** Opening DATA FOR THIS TASK block **

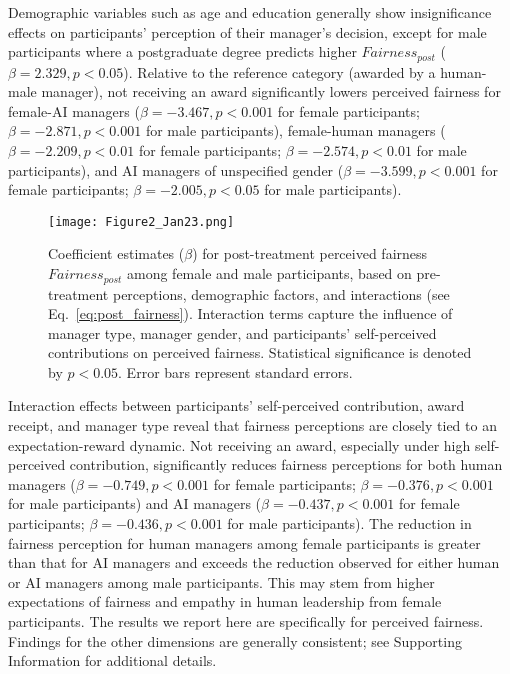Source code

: \documentclass{article}
\begin{document}
Demographic variables such as age and education generally show insignificance effects on participants' perception of their manager's decision, except for male participants where a postgraduate degree predicts higher $Fairness_{post}$ ($\beta = 2.329, p < 0.05$). 
Relative to the reference category (awarded by a human-male manager), not receiving an award significantly lowers perceived fairness for female-AI managers ($\beta = -3.467, p < 0.001$ for female participants; $\beta = -2.871, p < 0.001$ for male participants), female-human managers ($\beta = -2.209, p < 0.01$ for female participants; $\beta = -2.574, p < 0.01$ for male participants), and AI managers of unspecified gender ($\beta = -3.599, p < 0.001$ for female participants; $\beta = -2.005, p < 0.05$ for male participants). 

\begin{figure}[htbp] 
    \centering
    \texttt{[image: Figure2\_Jan23.png]} %
    \caption{
    Coefficient estimates ($\beta$) for post-treatment perceived fairness $Fairness_{post}$ among female and male participants, based on pre-treatment perceptions, demographic factors, and interactions (see Eq.~\ref{eq:post_fairness}).
    Interaction terms capture the influence of manager type, manager gender, and participants' self-perceived contributions on perceived fairness. Statistical significance is denoted by $p<0.05$. Error bars represent standard errors.
    } 
    \label{fig:fig2} 
\end{figure} 

Interaction effects between participants' self-perceived contribution, award receipt, and manager type reveal that fairness perceptions are closely tied to an expectation-reward dynamic. Not receiving an award, especially under high self-perceived contribution, significantly reduces fairness perceptions for both human managers ($\beta = -0.749, p < 0.001$ for female participants; $\beta = -0.376, p < 0.001$ for male participants) and AI managers ($\beta = -0.437, p < 0.001$ for female participants; $\beta = -0.436, p < 0.001$ for male participants). 
The reduction in fairness perception for human managers among female participants is greater than that for AI managers and exceeds the reduction observed for either human or AI managers among male participants.
This may stem from higher expectations of fairness and empathy in human leadership from female participants. 
The results we report here are specifically for perceived fairness. Findings for the other dimensions are generally consistent; see Supporting Information for additional details.
\end{document}
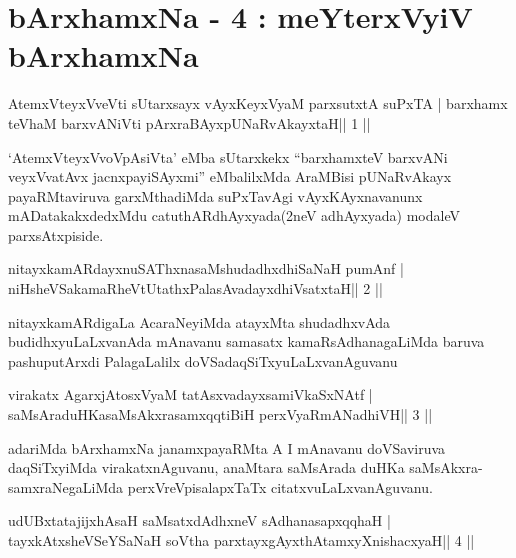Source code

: \chapter{bArxhamxNa - 4 : meYterxVyiV bArxhamxNa}



\begin{shl}
AtemxVteyxVveVti sUtarxsayx vAyxKeyxVyaM parxsutxtA suPxTA |
barxhamx teV\s haM barxvANiVti pArxraBAyx\s\s pUNaRvAkayxtaH\hfill || 1 ||
\end{shl}

\begin{artha}
`AtemxVteyxVvoVpAsiVta' eMba sUtarxkekx ``barxhamxteV barxvANi   veyxVvatAvx jacnxpayiSAyxmi'' eMbalilxMda AraMBisi pUNaRvAkayx   payaRMtaviruva garxMthadiMda suPxTavAgi vAyxKAyxnavanunx   mADatakakxdedxMdu catuthARdhAyxyada(2neV adhAyxyada) modaleV   parxsAtxpiside.
\end{artha}


\begin{shl}
nitayxkamARdayxnuSAThxnasaMshudadhxdhiSaNaH pumAnf |
niHsheVSakamaRheVtUtathxPalasAvadayxdhiVsatxtaH\hfill || 2 ||
\end{shl}

\begin{artha}
nitayxkamARdigaLa AcaraNeyiMda atayxMta shudadhxvAda
budidhxyuLaLxvanAda mAnavanu samasatx kamaRsAdhanagaLiMda baruva
pashuputArxdi PalagaLalilx doVSadaqSiTxyuLaLxvanAguvanu 
\end{artha}

\begin{shl}
virakatx AgarxjAtosxV\s yaM tatAsxvadayxsamiVkaSxNAtf |
saMsAraduHKasaMsAkxrasamxqqtiBiH perxVyaRmANadhiVH\hfill || 3 ||
\end{shl}

\begin{artha}
adariMda bArxhamxNa janamxpayaRMta A I mAnavanu doVSaviruva
daqSiTxyiMda virakatxnAguvanu, anaMtara saMsArada duHKa
saMsAkxra-samxraNegaLiMda perxVreVpisalapxTaTx citatxvuLaLxvanAguvanu. 
\end{artha}

\begin{shl}
udUBxtatajijxhAsaH saMsatxdAdhxneV sAdhanasapxqqhaH |
tayxkAtxsheVSeYSaNaH soV\s tha parxtayxgAyxthAtamxyXnishacxyaH\hfill || 4 ||
\end{shl}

** Closing DATA FOR THIS TASK block **

Look through the data above for the string "hfill" and copy every line where it appears.

> _COMPLETED EXERCISE_
barxhamx teV\s haM barxvANiVti pArxraBAyx\s\s pUNaRvAkayxtaH\hfill || 1 ||
niHsheVSakamaRheVtUtathxPalasAvadayxdhiVsatxtaH\hfill || 2 ||
saMsAraduHKasaMsAkxrasamxqqtiBiH perxVyaRmANadhiVH\hfill || 3 ||
tayxkAtxsheVSeYSaNaH soV\s tha parxtayxgAyxthAtamxyXnishacxyaH\hfill || 4 ||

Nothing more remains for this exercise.